Policy revamp is key to ESG market development


    This article appeared originally in the Hong Kong Economic Journal on 14 February 2020 
    Authors: Stephen Wong, Deputy Executive Director, and Johnson Kong, Researcher at Our Hong Kong Foundation

    Under the gloomy shadow of exacerbating global warming and widening inequality rift, Environmental, Social and Governance (ESG) has become a growing focus of global investments and received significant attention from central banks and regulators.

    ESG investing is rapidly on the rise in Europe, the USA and Japan, and globally its scale exceeded US$30 trillion in 2018. In Hong Kong, however, ESG market development has been way behind its international peers.
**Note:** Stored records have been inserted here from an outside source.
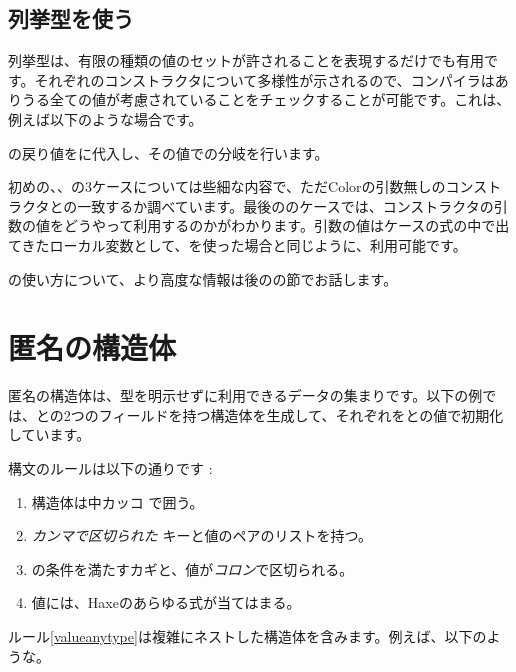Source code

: \subsection{列挙型を使う}
\label{types-enum-using}

列挙型は、有限の種類の値のセットが許されることを表現するだけでも有用です。それぞれのコンストラクタについて多様性が示されるので、コンパイラはありうる全ての値が考慮されていることをチェックすることが可能です。これは、例えば以下のような場合です。


の戻り値をに代入し、その値での分岐を行います。

初めの、、の3ケースについては些細な内容で、ただColorの引数無しのコンストラクタとの一致するか調べています。最後ののケースでは、コンストラクタの引数の値をどうやって利用するのかがわかります。引数の値はケースの式の中で出てきたローカル変数として、を使った場合と同じように、利用可能です。

の使い方について、より高度な情報は後のの節でお話します。


\section{匿名の構造体}
\label{types-anonymous-structure}

匿名の構造体は、型を明示せずに利用できるデータの集まりです。以下の例では、との2つのフィールドを持つ構造体を生成して、それぞれをとの値で初期化しています。


構文のルールは以下の通りです :

\begin{enumerate}
	\item 構造体は中カッコ \expr{$\left\{\right\}$} で囲う。
	\item \emph{カンマで区切られた} キーと値のペアのリストを持つ。
	\item {}の条件を満たすカギと、値が\emph{コロン}で区切られる。
	\item\label{valueanytype} 値には、Haxeのあらゆる式が当てはまる。
\end{enumerate}
ルール\ref{valueanytype}は複雑にネストした構造体を含みます。例えば、以下のような。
    Policy revamp is key to ESG market development

    ESG investment practices below expectations

    Findings from a recent survey by the Securities and Futures Commission (SFC) indicated that the ESG performance of Hong Kong’s asset management companies fell far short of asset owners’ expectations. Among the 794 active asset management companies surveyed, only about 29% had systematically incorporated ESG factors into their investment and risk management process, although over 80% indicated they had considered at least one ESG factor in their investments.

    Most of the asset owners interviewed expected asset management companies to be able to identify, evaluate and manage investment risks associated with climate change, yet only 19% of the asset management companies had set up processes to manage climate risks and barely any discussed climate risks with their clients. Climate change remains a peripheral issue in the city’s asset management industry despite its increasingly felt financial impacts.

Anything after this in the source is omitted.